• TASK BRIEF: Every line of the data is to be output verbatim.

(Dataset excerpts)
----
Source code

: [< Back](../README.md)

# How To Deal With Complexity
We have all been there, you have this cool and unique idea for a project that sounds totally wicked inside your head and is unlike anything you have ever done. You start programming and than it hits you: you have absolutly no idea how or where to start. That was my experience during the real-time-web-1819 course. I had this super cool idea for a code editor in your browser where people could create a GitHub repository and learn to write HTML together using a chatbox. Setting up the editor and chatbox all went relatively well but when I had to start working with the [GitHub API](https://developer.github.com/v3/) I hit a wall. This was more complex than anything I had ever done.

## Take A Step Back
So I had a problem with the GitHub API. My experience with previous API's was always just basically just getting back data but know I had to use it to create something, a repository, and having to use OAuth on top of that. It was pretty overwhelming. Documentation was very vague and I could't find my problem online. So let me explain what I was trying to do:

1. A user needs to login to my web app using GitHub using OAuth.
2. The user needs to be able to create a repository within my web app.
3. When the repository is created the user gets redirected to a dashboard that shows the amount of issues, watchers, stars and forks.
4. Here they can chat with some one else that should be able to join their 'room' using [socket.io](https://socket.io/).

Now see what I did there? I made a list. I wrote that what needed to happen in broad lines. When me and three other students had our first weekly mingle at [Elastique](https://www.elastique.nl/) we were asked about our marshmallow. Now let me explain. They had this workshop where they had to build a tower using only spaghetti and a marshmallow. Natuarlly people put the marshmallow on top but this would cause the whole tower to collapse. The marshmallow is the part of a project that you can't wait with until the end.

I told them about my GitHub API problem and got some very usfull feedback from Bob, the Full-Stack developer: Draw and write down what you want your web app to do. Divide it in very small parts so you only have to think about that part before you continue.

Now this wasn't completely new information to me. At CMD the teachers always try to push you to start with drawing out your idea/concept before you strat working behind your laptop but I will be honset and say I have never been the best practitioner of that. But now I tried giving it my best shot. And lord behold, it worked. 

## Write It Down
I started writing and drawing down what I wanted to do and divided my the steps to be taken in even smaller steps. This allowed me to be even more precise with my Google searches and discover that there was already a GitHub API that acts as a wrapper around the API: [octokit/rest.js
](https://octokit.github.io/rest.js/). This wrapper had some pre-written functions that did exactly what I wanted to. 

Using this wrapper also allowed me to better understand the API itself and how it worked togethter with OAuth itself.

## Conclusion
----
• EXERCISE OUTPUT:
Source code

: [< Back](../README.md)

# How To Deal With Complexity
We have all been there, you have this cool and unique idea for a project that sounds totally wicked inside your head and is unlike anything you have ever done. You start programming and than it hits you: you have absolutly no idea how or where to start. That was my experience during the real-time-web-1819 course. I had this super cool idea for a code editor in your browser where people could create a GitHub repository and learn to write HTML together using a chatbox. Setting up the editor and chatbox all went relatively well but when I had to start working with the [GitHub API](https://developer.github.com/v3/) I hit a wall. This was more complex than anything I had ever done.

## Take A Step Back
So I had a problem with the GitHub API. My experience with previous API's was always just basically just getting back data but know I had to use it to create something, a repository, and having to use OAuth on top of that. It was pretty overwhelming. Documentation was very vague and I could't find my problem online. So let me explain what I was trying to do:

1. A user needs to login to my web app using GitHub using OAuth.
2. The user needs to be able to create a repository within my web app.
3. When the repository is created the user gets redirected to a dashboard that shows the amount of issues, watchers, stars and forks.
4. Here they can chat with some one else that should be able to join their 'room' using [socket.io](https://socket.io/).

Now see what I did there? I made a list. I wrote that what needed to happen in broad lines. When me and three other students had our first weekly mingle at [Elastique](https://www.elastique.nl/) we were asked about our marshmallow. Now let me explain. They had this workshop where they had to build a tower using only spaghetti and a marshmallow. Natuarlly people put the marshmallow on top but this would cause the whole tower to collapse. The marshmallow is the part of a project that you can't wait with until the end.

I told them about my GitHub API problem and got some very usfull feedback from Bob, the Full-Stack developer: Draw and write down what you want your web app to do. Divide it in very small parts so you only have to think about that part before you continue.

Now this wasn't completely new information to me. At CMD the teachers always try to push you to start with drawing out your idea/concept before you strat working behind your laptop but I will be honset and say I have never been the best practitioner of that. But now I tried giving it my best shot. And lord behold, it worked. 

## Write It Down
I started writing and drawing down what I wanted to do and divided my the steps to be taken in even smaller steps. This allowed me to be even more precise with my Google searches and discover that there was already a GitHub API that acts as a wrapper around the API: [octokit/rest.js
](https://octokit.github.io/rest.js/). This wrapper had some pre-written functions that did exactly what I wanted to. 

Using this wrapper also allowed me to better understand the API itself and how it worked togethter with OAuth itself.

## Conclusion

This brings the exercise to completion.